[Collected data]
....

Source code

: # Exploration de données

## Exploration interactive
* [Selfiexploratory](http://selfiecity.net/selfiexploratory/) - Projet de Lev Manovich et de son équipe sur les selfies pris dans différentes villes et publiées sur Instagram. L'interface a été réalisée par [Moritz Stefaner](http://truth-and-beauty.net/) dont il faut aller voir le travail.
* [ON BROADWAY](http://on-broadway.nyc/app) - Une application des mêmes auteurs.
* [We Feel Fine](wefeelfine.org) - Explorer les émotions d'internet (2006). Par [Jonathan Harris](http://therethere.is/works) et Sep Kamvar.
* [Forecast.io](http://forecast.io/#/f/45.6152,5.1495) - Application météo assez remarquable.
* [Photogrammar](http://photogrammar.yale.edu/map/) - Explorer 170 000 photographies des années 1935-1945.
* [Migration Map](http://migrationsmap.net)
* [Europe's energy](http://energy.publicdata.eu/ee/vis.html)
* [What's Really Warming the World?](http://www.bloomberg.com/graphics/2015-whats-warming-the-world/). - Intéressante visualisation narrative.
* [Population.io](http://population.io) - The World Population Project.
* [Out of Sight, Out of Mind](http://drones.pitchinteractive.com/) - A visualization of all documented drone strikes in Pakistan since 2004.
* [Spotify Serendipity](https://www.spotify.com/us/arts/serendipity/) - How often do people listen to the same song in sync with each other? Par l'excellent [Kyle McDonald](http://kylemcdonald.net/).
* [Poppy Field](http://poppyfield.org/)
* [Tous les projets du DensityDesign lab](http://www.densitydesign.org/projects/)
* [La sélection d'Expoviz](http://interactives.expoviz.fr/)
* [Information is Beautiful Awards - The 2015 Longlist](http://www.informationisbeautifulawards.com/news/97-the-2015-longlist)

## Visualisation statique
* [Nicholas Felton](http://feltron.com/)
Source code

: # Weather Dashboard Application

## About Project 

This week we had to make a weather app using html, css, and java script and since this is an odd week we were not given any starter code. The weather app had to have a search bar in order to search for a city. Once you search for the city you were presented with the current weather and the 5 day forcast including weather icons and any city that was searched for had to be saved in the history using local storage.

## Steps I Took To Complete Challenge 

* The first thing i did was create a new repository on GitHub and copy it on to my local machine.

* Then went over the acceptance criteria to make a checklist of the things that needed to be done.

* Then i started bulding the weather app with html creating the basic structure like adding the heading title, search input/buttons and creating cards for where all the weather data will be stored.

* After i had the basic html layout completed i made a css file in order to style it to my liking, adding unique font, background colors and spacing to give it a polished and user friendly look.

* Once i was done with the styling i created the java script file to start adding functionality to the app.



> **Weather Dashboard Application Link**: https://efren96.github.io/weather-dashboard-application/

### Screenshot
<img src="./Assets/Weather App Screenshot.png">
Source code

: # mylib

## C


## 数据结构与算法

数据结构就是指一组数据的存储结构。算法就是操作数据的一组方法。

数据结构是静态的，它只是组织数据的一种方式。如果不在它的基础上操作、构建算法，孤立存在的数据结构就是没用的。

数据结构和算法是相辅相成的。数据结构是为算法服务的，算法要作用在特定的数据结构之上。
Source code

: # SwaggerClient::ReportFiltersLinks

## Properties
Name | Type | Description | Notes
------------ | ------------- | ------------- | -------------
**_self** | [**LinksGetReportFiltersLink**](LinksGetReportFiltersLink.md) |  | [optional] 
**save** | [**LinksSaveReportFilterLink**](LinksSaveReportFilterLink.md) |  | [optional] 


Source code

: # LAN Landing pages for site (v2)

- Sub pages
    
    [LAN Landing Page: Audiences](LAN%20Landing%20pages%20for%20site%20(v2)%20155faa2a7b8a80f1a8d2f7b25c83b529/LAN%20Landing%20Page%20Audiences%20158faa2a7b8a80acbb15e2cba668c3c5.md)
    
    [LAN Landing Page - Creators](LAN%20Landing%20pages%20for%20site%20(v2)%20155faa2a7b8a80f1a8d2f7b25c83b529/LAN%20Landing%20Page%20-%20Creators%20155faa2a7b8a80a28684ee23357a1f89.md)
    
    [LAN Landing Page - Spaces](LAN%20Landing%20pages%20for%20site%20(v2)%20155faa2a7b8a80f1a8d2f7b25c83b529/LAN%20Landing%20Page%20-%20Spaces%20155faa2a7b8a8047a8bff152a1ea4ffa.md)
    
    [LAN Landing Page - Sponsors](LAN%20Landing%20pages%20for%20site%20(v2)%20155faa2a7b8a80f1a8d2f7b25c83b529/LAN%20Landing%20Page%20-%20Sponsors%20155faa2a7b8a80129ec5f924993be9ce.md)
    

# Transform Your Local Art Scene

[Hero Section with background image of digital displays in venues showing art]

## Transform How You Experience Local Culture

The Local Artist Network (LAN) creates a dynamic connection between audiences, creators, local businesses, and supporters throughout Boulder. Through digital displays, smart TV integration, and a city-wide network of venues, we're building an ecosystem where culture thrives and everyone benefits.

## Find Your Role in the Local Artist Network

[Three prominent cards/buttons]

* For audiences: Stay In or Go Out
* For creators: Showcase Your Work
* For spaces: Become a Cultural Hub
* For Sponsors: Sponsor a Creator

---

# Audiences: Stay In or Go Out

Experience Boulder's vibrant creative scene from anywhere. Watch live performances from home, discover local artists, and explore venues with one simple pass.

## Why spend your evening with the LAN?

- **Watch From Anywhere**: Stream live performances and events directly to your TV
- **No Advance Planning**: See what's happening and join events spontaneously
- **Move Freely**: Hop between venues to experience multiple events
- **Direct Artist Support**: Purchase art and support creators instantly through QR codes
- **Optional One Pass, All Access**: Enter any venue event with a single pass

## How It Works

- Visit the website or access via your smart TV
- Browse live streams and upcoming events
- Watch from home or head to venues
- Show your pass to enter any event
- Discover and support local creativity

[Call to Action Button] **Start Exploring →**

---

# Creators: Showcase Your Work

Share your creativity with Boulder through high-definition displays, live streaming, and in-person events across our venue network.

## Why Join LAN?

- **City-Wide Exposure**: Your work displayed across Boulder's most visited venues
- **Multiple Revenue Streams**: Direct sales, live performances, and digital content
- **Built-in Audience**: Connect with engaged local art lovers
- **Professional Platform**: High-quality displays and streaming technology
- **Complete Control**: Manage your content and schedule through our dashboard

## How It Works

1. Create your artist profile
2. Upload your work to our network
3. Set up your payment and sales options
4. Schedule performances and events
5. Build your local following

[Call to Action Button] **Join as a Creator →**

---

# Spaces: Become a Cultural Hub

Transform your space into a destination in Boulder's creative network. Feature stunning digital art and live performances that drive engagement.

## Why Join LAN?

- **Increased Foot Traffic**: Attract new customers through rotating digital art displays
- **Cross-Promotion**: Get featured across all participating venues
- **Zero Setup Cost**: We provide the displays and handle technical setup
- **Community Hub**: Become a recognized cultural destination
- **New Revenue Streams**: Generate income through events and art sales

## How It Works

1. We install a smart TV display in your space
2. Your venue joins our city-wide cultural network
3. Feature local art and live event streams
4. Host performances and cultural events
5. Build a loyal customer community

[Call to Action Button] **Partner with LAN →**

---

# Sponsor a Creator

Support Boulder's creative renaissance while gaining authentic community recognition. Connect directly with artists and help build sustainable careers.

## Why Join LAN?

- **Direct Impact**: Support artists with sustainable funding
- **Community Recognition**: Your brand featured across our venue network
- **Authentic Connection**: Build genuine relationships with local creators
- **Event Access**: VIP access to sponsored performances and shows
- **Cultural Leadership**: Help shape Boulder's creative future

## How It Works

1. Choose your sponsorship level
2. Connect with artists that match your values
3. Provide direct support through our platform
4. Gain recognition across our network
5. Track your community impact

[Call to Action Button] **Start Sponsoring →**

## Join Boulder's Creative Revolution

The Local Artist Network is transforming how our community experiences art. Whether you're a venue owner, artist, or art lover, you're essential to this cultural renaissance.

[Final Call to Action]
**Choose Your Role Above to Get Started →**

....

* DIRECTIONS *
Down to the last line, reproduce the entries above precisely.

* TASK ANSWER *
Source code

: # Exploration de données

## Exploration interactive
* [Selfiexploratory](http://selfiecity.net/selfiexploratory/) - Projet de Lev Manovich et de son équipe sur les selfies pris dans différentes villes et publiées sur Instagram. L'interface a été réalisée par [Moritz Stefaner](http://truth-and-beauty.net/) dont il faut aller voir le travail.
* [ON BROADWAY](http://on-broadway.nyc/app) - Une application des mêmes auteurs.
* [We Feel Fine](wefeelfine.org) - Explorer les émotions d'internet (2006). Par [Jonathan Harris](http://therethere.is/works) et Sep Kamvar.
* [Forecast.io](http://forecast.io/#/f/45.6152,5.1495) - Application météo assez remarquable.
* [Photogrammar](http://photogrammar.yale.edu/map/) - Explorer 170 000 photographies des années 1935-1945.
* [Migration Map](http://migrationsmap.net)
* [Europe's energy](http://energy.publicdata.eu/ee/vis.html)
* [What's Really Warming the World?](http://www.bloomberg.com/graphics/2015-whats-warming-the-world/). - Intéressante visualisation narrative.
* [Population.io](http://population.io) - The World Population Project.
* [Out of Sight, Out of Mind](http://drones.pitchinteractive.com/) - A visualization of all documented drone strikes in Pakistan since 2004.
* [Spotify Serendipity](https://www.spotify.com/us/arts/serendipity/) - How often do people listen to the same song in sync with each other? Par l'excellent [Kyle McDonald](http://kylemcdonald.net/).
* [Poppy Field](http://poppyfield.org/)
* [Tous les projets du DensityDesign lab](http://www.densitydesign.org/projects/)
* [La sélection d'Expoviz](http://interactives.expoviz.fr/)
* [Information is Beautiful Awards - The 2015 Longlist](http://www.informationisbeautifulawards.com/news/97-the-2015-longlist)

## Visualisation statique
* [Nicholas Felton](http://feltron.com/)
Source code

: # Weather Dashboard Application

## About Project 

This week we had to make a weather app using html, css, and java script and since this is an odd week we were not given any starter code. The weather app had to have a search bar in order to search for a city. Once you search for the city you were presented with the current weather and the 5 day forcast including weather icons and any city that was searched for had to be saved in the history using local storage.

## Steps I Took To Complete Challenge 

* The first thing i did was create a new repository on GitHub and copy it on to my local machine.

* Then went over the acceptance criteria to make a checklist of the things that needed to be done.

* Then i started bulding the weather app with html creating the basic structure like adding the heading title, search input/buttons and creating cards for where all the weather data will be stored.

* After i had the basic html layout completed i made a css file in order to style it to my liking, adding unique font, background colors and spacing to give it a polished and user friendly look.

* Once i was done with the styling i created the java script file to start adding functionality to the app.



> **Weather Dashboard Application Link**: https://efren96.github.io/weather-dashboard-application/

### Screenshot
<img src="./Assets/Weather App Screenshot.png">
Source code

: # mylib

## C


## 数据结构与算法

数据结构就是指一组数据的存储结构。算法就是操作数据的一组方法。

数据结构是静态的，它只是组织数据的一种方式。如果不在它的基础上操作、构建算法，孤立存在的数据结构就是没用的。

数据结构和算法是相辅相成的。数据结构是为算法服务的，算法要作用在特定的数据结构之上。
Source code

: # SwaggerClient::ReportFiltersLinks

## Properties
Name | Type | Description | Notes
------------ | ------------- | ------------- | -------------
**_self** | [**LinksGetReportFiltersLink**](LinksGetReportFiltersLink.md) |  | [optional] 
**save** | [**LinksSaveReportFilterLink**](LinksSaveReportFilterLink.md) |  | [optional] 


Source code

: # LAN Landing pages for site (v2)

- Sub pages
    
    [LAN Landing Page: Audiences](LAN%20Landing%20pages%20for%20site%20(v2)%20155faa2a7b8a80f1a8d2f7b25c83b529/LAN%20Landing%20Page%20Audiences%20158faa2a7b8a80acbb15e2cba668c3c5.md)
    
    [LAN Landing Page - Creators](LAN%20Landing%20pages%20for%20site%20(v2)%20155faa2a7b8a80f1a8d2f7b25c83b529/LAN%20Landing%20Page%20-%20Creators%20155faa2a7b8a80a28684ee23357a1f89.md)
    
    [LAN Landing Page - Spaces](LAN%20Landing%20pages%20for%20site%20(v2)%20155faa2a7b8a80f1a8d2f7b25c83b529/LAN%20Landing%20Page%20-%20Spaces%20155faa2a7b8a8047a8bff152a1ea4ffa.md)
    
    [LAN Landing Page - Sponsors](LAN%20Landing%20pages%20for%20site%20(v2)%20155faa2a7b8a80f1a8d2f7b25c83b529/LAN%20Landing%20Page%20-%20Sponsors%20155faa2a7b8a80129ec5f924993be9ce.md)
    

# Transform Your Local Art Scene

[Hero Section with background image of digital displays in venues showing art]

## Transform How You Experience Local Culture

The Local Artist Network (LAN) creates a dynamic connection between audiences, creators, local businesses, and supporters throughout Boulder. Through digital displays, smart TV integration, and a city-wide network of venues, we're building an ecosystem where culture thrives and everyone benefits.

## Find Your Role in the Local Artist Network

[Three prominent cards/buttons]

* For audiences: Stay In or Go Out
* For creators: Showcase Your Work
* For spaces: Become a Cultural Hub
* For Sponsors: Sponsor a Creator

---

# Audiences: Stay In or Go Out

Experience Boulder's vibrant creative scene from anywhere. Watch live performances from home, discover local artists, and explore venues with one simple pass.

## Why spend your evening with the LAN?

- **Watch From Anywhere**: Stream live performances and events directly to your TV
- **No Advance Planning**: See what's happening and join events spontaneously
- **Move Freely**: Hop between venues to experience multiple events
- **Direct Artist Support**: Purchase art and support creators instantly through QR codes
- **Optional One Pass, All Access**: Enter any venue event with a single pass

## How It Works

- Visit the website or access via your smart TV
- Browse live streams and upcoming events
- Watch from home or head to venues
- Show your pass to enter any event
- Discover and support local creativity

[Call to Action Button] **Start Exploring →**

---

# Creators: Showcase Your Work

Share your creativity with Boulder through high-definition displays, live streaming, and in-person events across our venue network.

## Why Join LAN?

- **City-Wide Exposure**: Your work displayed across Boulder's most visited venues
- **Multiple Revenue Streams**: Direct sales, live performances, and digital content
- **Built-in Audience**: Connect with engaged local art lovers
- **Professional Platform**: High-quality displays and streaming technology
- **Complete Control**: Manage your content and schedule through our dashboard

## How It Works

1. Create your artist profile
2. Upload your work to our network
3. Set up your payment and sales options
4. Schedule performances and events
5. Build your local following

[Call to Action Button] **Join as a Creator →**

---

# Spaces: Become a Cultural Hub

Transform your space into a destination in Boulder's creative network. Feature stunning digital art and live performances that drive engagement.

## Why Join LAN?

- **Increased Foot Traffic**: Attract new customers through rotating digital art displays
- **Cross-Promotion**: Get featured across all participating venues
- **Zero Setup Cost**: We provide the displays and handle technical setup
- **Community Hub**: Become a recognized cultural destination
- **New Revenue Streams**: Generate income through events and art sales

## How It Works

1. We install a smart TV display in your space
2. Your venue joins our city-wide cultural network
3. Feature local art and live event streams
4. Host performances and cultural events
5. Build a loyal customer community

[Call to Action Button] **Partner with LAN →**

---

# Sponsor a Creator

Support Boulder's creative renaissance while gaining authentic community recognition. Connect directly with artists and help build sustainable careers.

## Why Join LAN?

- **Direct Impact**: Support artists with sustainable funding
- **Community Recognition**: Your brand featured across our venue network
- **Authentic Connection**: Build genuine relationships with local creators
- **Event Access**: VIP access to sponsored performances and shows
- **Cultural Leadership**: Help shape Boulder's creative future

## How It Works

1. Choose your sponsorship level
2. Connect with artists that match your values
3. Provide direct support through our platform
4. Gain recognition across our network
5. Track your community impact

[Call to Action Button] **Start Sponsoring →**

## Join Boulder's Creative Revolution

The Local Artist Network is transforming how our community experiences art. Whether you're a venue owner, artist, or art lover, you're essential to this cultural renaissance.

[Final Call to Action]
**Choose Your Role Above to Get Started →**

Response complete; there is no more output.